# Herin POV
Sebulan berlalu sejak pembicaaran ditaman belakang.
Bara tetap Bara yang sama. Tak ada perubahan sama sekali. Oh satu, dia menjadi sangat berisik.Semua hal yang kulakukan pasti dia komentari. Rata rata komentarnya berupa nyinyiran. Sudah mirip emak emak emang.
Seperti hari ini, aku padahal sudah mengirimkan chat bahwa aku izin untuk pergi sebentar sepulang menjemput Evan.
Tapi saat aku balik dia tidak berhenti mengomel. Untung dia mengajak obrolan unfaedah ini di ruang kerjanya.
Aku sudah benar benar malu pada Mbok Ipah sebulan ini." Kamu ijinnya kan hanya 2 jam. Kenapa baliknya telat?". Tuh kan mulai.
" Maaf pak, tadi saya udah chat bapak kalau ban motor saya bocor jadi harus mampir dulu ke bengkel". Apa dia tidak buka hp.
" Saya merasa tidak menerima chat dari kamu?".
" Tapi saya udah beneran kirim pak".
" Kamu dari mana memangnya?".
" Dari bengkel pak.....".
" Sebelum itu".
" RSJ"
Setelah mendengarnya terlihat alisnya menukik.
" Siapa yang sakit?"
" Saya".
Iya aku sudah menjalani pengobatan sejak 3 tahun yang lalu.
Memikirkan semua kemungkinan yang terjadi pada novel membuatku depresi. Aku selalu menyalahkan keadaan setiap hari.Semakin hari jiwaku semakin sakit. Dan rasa sakit itu perlahan membunuhku. Semakin kucoba mencari jawabannya sendiri, makin membuatku kesakitan.
Aku tidak bisa mati seperti ini. Kalau memang jawaban itu tidak bisa kutemukan, artinya mungkin yang salah bukan keadaan. Tapi bisa jadi selama ini kesalahan itu ada padaku. Pada diriku sendiri.
Sehingga kuputuskan untuk mengobatinya secara medis melalui seorang psikolog.
Saat itu aku memberanikaan diri menceritakannya pada Upit tentang semua hal konyol yang sangat aku percayai. Setelah mendengarnya dia terkejut dan memaksaku untuk segera berobat.

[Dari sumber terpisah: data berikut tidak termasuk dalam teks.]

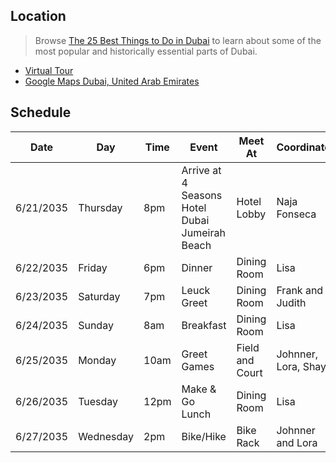 ## Location
> Browse [The 25 Best Things to Do in Dubai](https://www.cntraveler.com/gallery/best-things-to-do-in-dubai) to learn about some of the most popular and historically essential parts of Dubai. 
- [Virtual Tour](https://www.airpano.com/360photo/uae-dubai-city-virtual-tour/)
- [Google Maps Dubai, United Arab Emirates](https://www.google.com/maps/place/Dubai+-+United+Arab+Emirates/@25.0760224,55.2274879,10z/data=!3m1!4b1!4m5!3m4!1s0x3e5f43496ad9c645:0xbde66e5084295162!8m2!3d25.2048493!4d55.2707828)

## Schedule

| Date | Day | Time | Event | Meet At | Coordinator | Breakfast | Lunch | Dinner |
| --- | --- | --- | --- | --- | --- | --- | --- | --- |
| 6/21/2035 | Thursday | 8pm | Arrive at 4 Seasons Hotel Dubai Jumeirah Beach | Hotel Lobby | Naja Fonseca |---|---| Praia Dubai Beach Restaurant & Lounge|
| 6/22/2035 | Friday | 6pm | Dinner | Dining Room | Lisa |---|---|---|
| 6/23/2035 | Saturday | 7pm | Leuck Greet | Dining Room | Frank and Judith |---|---|---|
| 6/24/2035 | Sunday | 8am | Breakfast | Dining Room | Lisa |---|---|---|
| 6/25/2035 | Monday | 10am | Greet Games | Field and Court | Johnner, Lora, Shay|---|---|---|
| 6/26/2035 | Tuesday | 12pm | Make & Go Lunch | Dining Room | Lisa |---|---|---|
| 6/27/2035 | Wednesday | 2pm | Bike/Hike | Bike Rack | Johnner and Lora |---|---|---|
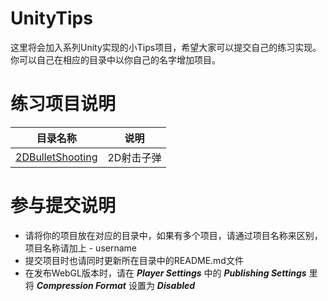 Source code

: # UnityTips
这里将会加入系列Unity实现的小Tips项目，希望大家可以提交自己的练习实现。你可以自己在相应的目录中以你自己的名字增加项目。


# 练习项目说明

| 目录名称        | 说明          | 
| ------------- |:-------------:| 
| [2DBulletShooting](https://hdcodepractice.github.io/UnityTips/2DBulletShooting/) | 2D射击子弹 | 


# 参与提交说明

* 请将你的项目放在对应的目录中，如果有多个项目，请通过项目名称来区别，项目名称请加上 - username
* 提交项目时也请同时更新所在目录中的README.md文件
* 在发布WebGL版本时，请在 ***Player Settings*** 中的 ***Publishing Settings*** 里将 ***Compression Format*** 设置为 ***Disabled*** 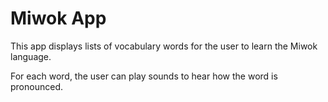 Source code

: # Miwok App

This app displays lists of vocabulary words for the user to learn the Miwok language.

For each word, the user can play sounds to hear how the word is pronounced.
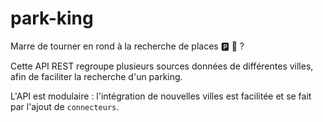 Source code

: # park-king
Marre de tourner en rond à la recherche de places :parking: :car: ? 

Cette API REST regroupe plusieurs sources données de différentes villes, afin de faciliter la recherche d'un parking.

L'API est modulaire : l'intégration de nouvelles villes est facilitée et se fait par l'ajout de `connecteurs`.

Aku bimbang tapi aku juga ingin tahu kebenarannya seperti apa. Aku akhirnya menurut. Dia selalu mensupport penuh.Aku dinyatakan sembuh setelah menjalani pengobatan kurang lebih dua tahun.
Tetapi melihat psikisku yang begitu lemah, pihak rumah sakit menganjurkan agar selalu chek up rutin sebulan sekali.Faktanya Novel dan dunia nyata yang kuyakini itu hanyalah halusinasiku. Rasa trauma mendalam dimasa lalu yang terbawa hingga dewasa menjadi penyebabnya.
Alam bawah sadarku mengarang sebuah skenario sebagai bahan pengalihan rasa sakit yang aku derita.Selama bertahun tahun aku sakit begitu parah namun diriku tidak menyadarinya.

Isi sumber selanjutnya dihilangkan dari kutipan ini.